[Stored items from a collection]
--*--
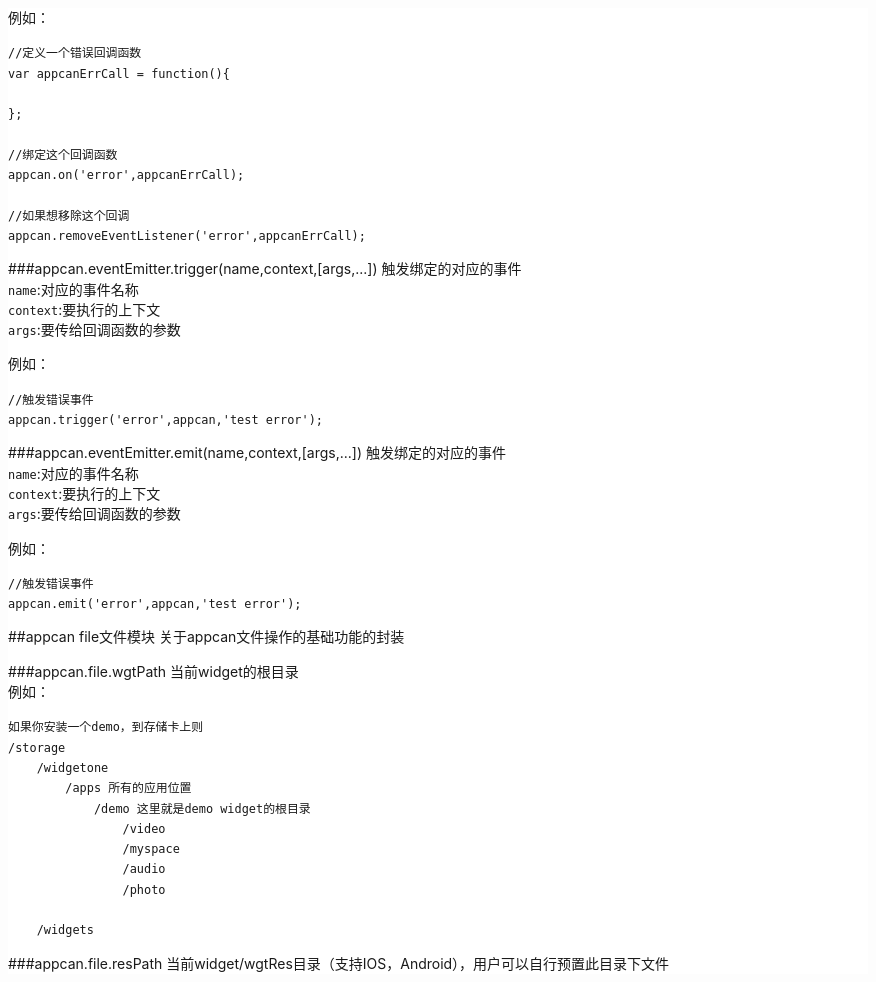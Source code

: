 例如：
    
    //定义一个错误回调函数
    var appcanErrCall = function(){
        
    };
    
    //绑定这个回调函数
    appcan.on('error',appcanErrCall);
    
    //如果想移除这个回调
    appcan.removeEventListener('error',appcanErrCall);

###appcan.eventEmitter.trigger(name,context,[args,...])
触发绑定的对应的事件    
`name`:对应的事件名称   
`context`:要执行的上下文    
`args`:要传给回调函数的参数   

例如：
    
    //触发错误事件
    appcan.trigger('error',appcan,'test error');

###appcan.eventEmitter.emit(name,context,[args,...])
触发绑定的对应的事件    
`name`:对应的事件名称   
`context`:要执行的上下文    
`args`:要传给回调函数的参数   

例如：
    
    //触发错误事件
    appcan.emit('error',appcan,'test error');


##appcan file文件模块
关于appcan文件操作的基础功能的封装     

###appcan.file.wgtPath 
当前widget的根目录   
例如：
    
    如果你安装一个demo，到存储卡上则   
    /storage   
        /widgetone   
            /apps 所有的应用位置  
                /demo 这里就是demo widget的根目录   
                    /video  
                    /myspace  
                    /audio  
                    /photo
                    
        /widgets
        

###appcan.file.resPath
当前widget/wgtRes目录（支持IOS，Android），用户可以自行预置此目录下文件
--*--
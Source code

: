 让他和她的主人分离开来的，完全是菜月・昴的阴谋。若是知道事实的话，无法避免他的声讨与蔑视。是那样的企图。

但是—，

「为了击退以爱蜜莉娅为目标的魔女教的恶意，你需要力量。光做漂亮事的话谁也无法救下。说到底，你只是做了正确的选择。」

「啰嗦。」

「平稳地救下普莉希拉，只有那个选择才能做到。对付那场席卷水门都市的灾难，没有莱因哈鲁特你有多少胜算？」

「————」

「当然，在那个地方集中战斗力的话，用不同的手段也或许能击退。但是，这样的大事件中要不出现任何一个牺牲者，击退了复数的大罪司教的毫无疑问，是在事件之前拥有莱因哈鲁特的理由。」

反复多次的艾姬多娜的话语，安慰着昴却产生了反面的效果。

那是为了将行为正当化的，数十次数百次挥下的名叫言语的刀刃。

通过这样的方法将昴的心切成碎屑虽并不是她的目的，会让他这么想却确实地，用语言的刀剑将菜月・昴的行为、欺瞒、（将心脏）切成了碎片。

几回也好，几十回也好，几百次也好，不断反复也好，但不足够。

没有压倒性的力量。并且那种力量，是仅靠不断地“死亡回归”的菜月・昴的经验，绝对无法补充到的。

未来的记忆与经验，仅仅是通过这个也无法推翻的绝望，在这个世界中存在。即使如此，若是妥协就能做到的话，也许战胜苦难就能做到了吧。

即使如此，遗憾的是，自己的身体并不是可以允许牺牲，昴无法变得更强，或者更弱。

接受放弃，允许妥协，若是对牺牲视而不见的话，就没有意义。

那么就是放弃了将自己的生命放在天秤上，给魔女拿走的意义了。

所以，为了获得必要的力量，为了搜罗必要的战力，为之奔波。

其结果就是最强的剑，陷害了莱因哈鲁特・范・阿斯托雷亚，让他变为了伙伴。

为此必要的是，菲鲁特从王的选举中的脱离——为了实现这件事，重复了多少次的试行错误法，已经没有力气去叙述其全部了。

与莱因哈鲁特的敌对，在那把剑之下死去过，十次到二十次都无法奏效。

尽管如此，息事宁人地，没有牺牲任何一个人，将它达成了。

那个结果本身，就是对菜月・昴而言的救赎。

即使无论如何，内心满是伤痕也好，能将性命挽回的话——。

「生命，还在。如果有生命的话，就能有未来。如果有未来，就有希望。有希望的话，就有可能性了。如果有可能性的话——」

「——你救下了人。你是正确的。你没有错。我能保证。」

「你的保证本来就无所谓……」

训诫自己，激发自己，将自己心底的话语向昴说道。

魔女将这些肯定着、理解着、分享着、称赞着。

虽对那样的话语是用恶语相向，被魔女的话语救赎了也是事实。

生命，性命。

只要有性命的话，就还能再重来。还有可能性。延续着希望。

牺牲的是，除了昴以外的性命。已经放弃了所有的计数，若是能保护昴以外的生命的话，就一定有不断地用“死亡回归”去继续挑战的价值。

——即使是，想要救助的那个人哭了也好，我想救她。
--*--
▶ WORK INSTRUCTION
Your answer should be the lines above, from the line containing "###appcan.eventEmitter.emit(name,context,[args,...])" up to and including the line containing "当前widget的根目录", reproduced exactly and with nothing else.

▶ ANSWER AREA
###appcan.eventEmitter.emit(name,context,[args,...])
触发绑定的对应的事件    
`name`:对应的事件名称   
`context`:要执行的上下文    
`args`:要传给回调函数的参数   

例如：
    
    //触发错误事件
    appcan.emit('error',appcan,'test error');


##appcan file文件模块
关于appcan文件操作的基础功能的封装     

###appcan.file.wgtPath 
当前widget的根目录   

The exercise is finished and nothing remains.